*** Opening Given entries ***

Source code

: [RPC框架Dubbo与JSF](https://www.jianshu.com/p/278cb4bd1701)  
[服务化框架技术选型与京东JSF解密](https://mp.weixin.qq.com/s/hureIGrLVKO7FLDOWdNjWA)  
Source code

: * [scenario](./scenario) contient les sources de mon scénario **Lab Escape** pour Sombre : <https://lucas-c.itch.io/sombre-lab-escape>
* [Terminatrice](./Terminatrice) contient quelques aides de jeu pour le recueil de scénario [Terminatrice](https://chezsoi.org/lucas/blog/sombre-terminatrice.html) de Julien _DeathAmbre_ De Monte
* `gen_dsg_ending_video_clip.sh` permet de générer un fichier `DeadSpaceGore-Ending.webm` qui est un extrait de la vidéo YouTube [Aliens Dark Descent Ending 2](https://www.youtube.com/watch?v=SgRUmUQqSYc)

*** Closing Given entries ***

● To do: Starting at the line that contains "Sombre : <https://lucas-c.itch.io/sombre-lab-escape>", transcribe every line through the last line of the entries above, exactly, and nothing else.

● Exercise result:
: * [scenario](./scenario) contient les sources de mon scénario **Lab Escape** pour Sombre : <https://lucas-c.itch.io/sombre-lab-escape>
* [Terminatrice](./Terminatrice) contient quelques aides de jeu pour le recueil de scénario [Terminatrice](https://chezsoi.org/lucas/blog/sombre-terminatrice.html) de Julien _DeathAmbre_ De Monte
* `gen_dsg_ending_video_clip.sh` permet de générer un fichier `DeadSpaceGore-Ending.webm` qui est un extrait de la vidéo YouTube [Aliens Dark Descent Ending 2](https://www.youtube.com/watch?v=SgRUmUQqSYc)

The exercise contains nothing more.